> _What you are asked to do_
Beginning with the first line below, please restate each line exactly, down to and including the line containing "This program arranges".

> _Records_
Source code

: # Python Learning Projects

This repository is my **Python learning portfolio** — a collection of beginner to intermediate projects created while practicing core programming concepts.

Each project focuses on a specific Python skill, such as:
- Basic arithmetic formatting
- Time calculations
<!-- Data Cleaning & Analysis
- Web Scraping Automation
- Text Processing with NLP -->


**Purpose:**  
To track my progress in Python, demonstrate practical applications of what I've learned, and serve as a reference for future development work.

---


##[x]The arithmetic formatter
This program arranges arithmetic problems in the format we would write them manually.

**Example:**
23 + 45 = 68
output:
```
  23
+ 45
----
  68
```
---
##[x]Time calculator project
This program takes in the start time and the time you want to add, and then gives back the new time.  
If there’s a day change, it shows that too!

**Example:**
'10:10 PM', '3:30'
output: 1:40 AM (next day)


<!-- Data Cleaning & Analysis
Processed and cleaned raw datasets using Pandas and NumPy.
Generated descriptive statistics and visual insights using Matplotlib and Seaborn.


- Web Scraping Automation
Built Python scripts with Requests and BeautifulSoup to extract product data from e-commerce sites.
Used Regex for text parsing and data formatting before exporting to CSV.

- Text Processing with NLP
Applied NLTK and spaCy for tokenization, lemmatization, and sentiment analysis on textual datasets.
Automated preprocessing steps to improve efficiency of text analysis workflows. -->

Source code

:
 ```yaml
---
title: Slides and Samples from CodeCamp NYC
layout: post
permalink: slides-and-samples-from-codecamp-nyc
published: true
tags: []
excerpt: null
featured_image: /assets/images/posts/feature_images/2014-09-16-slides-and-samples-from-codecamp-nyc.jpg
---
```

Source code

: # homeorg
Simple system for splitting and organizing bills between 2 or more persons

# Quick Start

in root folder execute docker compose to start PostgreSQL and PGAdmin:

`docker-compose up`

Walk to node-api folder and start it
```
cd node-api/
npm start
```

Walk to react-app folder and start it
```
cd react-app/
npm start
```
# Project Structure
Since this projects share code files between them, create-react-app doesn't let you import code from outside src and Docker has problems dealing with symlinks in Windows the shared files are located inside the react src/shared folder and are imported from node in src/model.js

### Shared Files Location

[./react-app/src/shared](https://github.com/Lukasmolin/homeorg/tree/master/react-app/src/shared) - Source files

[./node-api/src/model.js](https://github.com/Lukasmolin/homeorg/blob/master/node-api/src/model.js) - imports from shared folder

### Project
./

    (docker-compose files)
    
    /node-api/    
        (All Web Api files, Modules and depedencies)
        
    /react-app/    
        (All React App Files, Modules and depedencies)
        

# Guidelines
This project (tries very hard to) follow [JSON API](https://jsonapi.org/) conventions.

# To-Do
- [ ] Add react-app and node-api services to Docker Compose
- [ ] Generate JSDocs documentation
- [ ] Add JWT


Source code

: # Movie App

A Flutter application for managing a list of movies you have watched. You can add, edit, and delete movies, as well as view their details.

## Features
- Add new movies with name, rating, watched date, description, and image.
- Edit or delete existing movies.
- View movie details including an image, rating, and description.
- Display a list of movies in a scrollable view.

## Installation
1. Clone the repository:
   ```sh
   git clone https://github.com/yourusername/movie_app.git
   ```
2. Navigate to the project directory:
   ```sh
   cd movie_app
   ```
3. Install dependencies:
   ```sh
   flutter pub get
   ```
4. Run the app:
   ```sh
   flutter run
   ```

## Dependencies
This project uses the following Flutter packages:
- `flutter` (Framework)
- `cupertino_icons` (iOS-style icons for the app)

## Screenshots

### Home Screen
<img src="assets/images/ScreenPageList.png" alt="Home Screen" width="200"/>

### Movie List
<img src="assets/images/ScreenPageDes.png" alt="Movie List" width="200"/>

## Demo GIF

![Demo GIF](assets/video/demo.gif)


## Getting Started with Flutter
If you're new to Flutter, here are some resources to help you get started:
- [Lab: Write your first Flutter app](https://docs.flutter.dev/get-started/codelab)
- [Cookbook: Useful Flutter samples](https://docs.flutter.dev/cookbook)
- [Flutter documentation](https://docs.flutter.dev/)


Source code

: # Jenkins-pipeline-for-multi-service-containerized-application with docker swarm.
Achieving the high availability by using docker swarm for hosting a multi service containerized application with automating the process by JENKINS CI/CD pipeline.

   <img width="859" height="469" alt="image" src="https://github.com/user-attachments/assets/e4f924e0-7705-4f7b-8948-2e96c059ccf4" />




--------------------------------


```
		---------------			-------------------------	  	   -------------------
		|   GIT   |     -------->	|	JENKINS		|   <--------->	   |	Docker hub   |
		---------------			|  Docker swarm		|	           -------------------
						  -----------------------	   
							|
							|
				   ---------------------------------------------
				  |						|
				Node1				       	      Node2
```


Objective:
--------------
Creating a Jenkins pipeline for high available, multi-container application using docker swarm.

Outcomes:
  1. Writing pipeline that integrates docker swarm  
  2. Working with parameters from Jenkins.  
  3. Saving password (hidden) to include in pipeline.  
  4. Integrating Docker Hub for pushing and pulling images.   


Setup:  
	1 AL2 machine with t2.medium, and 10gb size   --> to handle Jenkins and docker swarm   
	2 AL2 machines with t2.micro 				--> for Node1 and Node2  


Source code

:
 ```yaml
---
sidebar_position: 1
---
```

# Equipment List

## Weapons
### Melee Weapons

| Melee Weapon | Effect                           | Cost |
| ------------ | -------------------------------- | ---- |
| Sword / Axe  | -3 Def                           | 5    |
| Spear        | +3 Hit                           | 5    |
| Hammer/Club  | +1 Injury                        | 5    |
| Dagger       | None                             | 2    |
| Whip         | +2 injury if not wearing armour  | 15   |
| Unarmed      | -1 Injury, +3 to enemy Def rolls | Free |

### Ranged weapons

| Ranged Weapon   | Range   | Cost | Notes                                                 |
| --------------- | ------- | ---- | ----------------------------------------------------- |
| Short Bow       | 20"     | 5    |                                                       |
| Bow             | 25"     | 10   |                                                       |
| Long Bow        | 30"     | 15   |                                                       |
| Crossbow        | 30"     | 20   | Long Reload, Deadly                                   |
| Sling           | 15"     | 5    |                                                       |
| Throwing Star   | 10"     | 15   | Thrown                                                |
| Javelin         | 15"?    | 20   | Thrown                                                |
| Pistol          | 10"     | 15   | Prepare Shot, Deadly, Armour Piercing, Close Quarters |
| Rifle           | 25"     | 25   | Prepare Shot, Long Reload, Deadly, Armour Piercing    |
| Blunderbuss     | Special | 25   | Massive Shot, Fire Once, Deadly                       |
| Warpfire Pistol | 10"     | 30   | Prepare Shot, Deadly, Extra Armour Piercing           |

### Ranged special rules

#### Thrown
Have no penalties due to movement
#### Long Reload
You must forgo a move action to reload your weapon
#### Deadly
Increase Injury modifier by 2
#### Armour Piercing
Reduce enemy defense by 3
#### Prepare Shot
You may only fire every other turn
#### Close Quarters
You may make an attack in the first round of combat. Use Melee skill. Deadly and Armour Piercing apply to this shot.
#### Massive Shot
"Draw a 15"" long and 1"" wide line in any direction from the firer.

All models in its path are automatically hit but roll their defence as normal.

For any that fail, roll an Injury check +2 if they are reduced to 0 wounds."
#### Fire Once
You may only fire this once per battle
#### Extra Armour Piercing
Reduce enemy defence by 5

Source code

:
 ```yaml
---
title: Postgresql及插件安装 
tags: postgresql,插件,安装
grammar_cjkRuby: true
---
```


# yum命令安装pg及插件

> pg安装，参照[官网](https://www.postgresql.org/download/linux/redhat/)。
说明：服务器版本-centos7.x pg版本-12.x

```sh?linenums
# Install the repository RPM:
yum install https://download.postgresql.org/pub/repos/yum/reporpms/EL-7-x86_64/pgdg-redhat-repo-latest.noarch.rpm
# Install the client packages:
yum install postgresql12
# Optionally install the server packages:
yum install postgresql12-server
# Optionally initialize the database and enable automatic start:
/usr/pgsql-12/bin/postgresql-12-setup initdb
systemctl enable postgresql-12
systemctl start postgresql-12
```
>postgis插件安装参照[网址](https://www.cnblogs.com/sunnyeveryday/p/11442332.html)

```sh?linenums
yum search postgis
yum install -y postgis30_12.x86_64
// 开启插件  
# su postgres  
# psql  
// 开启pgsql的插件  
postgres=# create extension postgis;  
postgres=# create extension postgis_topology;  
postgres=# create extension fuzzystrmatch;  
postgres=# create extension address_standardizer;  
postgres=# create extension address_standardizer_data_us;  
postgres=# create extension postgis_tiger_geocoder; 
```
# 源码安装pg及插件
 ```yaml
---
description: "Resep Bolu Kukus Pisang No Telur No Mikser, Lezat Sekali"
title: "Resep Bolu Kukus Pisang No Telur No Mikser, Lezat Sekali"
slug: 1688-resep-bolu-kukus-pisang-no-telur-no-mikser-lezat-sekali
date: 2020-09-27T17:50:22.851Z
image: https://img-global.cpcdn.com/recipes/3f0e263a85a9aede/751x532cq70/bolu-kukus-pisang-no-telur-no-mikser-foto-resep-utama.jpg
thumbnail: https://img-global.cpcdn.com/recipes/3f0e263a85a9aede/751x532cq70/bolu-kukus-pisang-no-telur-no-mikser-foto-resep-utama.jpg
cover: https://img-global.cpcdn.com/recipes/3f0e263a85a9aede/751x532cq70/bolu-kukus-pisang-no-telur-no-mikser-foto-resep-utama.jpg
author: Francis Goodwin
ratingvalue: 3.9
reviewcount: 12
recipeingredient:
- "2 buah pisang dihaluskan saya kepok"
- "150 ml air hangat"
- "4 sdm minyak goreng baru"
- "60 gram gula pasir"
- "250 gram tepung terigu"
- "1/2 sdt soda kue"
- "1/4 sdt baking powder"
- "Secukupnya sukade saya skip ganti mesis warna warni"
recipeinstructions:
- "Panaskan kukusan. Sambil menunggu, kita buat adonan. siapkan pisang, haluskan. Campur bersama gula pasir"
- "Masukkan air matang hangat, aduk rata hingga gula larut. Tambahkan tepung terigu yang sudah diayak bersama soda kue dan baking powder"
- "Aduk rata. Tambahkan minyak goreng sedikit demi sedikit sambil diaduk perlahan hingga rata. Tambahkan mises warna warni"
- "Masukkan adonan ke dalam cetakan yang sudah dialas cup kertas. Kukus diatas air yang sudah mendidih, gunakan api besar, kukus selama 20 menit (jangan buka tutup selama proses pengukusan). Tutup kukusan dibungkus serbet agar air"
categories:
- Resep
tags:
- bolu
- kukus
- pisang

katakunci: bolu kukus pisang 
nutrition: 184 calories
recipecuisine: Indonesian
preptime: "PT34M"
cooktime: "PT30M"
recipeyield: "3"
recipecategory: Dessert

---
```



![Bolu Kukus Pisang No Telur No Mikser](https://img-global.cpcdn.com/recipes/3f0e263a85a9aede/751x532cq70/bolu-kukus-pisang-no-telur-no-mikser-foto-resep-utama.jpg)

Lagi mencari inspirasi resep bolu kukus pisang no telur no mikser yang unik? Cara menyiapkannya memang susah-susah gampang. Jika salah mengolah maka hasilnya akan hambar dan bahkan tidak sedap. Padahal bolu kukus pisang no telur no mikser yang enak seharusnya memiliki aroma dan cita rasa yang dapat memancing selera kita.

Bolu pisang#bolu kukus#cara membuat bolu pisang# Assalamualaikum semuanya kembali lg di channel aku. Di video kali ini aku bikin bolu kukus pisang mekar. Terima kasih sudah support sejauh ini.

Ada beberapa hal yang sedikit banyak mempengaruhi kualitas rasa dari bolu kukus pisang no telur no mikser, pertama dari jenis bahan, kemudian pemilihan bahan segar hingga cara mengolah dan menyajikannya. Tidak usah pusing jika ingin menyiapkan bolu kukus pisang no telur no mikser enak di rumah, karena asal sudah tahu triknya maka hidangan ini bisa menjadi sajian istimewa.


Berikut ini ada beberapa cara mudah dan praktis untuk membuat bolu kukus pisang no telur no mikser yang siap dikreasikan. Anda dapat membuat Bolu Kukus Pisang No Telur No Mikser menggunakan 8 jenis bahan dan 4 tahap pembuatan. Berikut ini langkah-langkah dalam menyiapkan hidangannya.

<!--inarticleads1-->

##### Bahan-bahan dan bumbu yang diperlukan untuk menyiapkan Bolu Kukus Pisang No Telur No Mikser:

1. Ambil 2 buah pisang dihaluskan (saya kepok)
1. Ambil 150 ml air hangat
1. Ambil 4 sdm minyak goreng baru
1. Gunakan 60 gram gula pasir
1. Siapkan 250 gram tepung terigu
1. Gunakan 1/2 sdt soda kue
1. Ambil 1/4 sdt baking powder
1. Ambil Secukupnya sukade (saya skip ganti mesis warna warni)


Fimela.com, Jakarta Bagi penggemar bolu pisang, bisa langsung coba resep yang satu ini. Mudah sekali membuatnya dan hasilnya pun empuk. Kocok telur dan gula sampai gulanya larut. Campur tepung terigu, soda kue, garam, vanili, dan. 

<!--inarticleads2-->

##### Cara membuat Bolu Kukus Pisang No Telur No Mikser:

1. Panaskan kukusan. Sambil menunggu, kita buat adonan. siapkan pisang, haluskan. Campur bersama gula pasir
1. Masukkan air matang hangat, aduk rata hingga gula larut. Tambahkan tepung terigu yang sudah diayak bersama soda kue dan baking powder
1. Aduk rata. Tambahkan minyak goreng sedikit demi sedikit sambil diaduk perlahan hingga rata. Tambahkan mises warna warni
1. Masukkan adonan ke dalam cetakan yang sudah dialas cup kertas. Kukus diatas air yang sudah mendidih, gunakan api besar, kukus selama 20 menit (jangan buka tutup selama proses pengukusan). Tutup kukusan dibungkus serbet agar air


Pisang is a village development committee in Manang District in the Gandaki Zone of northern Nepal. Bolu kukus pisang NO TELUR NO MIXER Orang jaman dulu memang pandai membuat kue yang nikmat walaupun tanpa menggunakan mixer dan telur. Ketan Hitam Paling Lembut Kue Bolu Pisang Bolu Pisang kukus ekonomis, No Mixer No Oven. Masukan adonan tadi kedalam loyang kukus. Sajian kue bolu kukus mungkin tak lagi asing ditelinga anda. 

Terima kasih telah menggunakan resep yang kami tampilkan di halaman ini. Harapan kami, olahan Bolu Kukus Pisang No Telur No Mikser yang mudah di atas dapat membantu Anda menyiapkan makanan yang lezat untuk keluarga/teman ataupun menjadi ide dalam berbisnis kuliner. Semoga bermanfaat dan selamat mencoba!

> _Exercise solution_
Source code

: # Python Learning Projects

This repository is my **Python learning portfolio** — a collection of beginner to intermediate projects created while practicing core programming concepts.

Each project focuses on a specific Python skill, such as:
- Basic arithmetic formatting
- Time calculations
<!-- Data Cleaning & Analysis
- Web Scraping Automation
- Text Processing with NLP -->


**Purpose:**  
To track my progress in Python, demonstrate practical applications of what I've learned, and serve as a reference for future development work.

---


##[x]The arithmetic formatter
This program arranges arithmetic problems in the format we would write them manually.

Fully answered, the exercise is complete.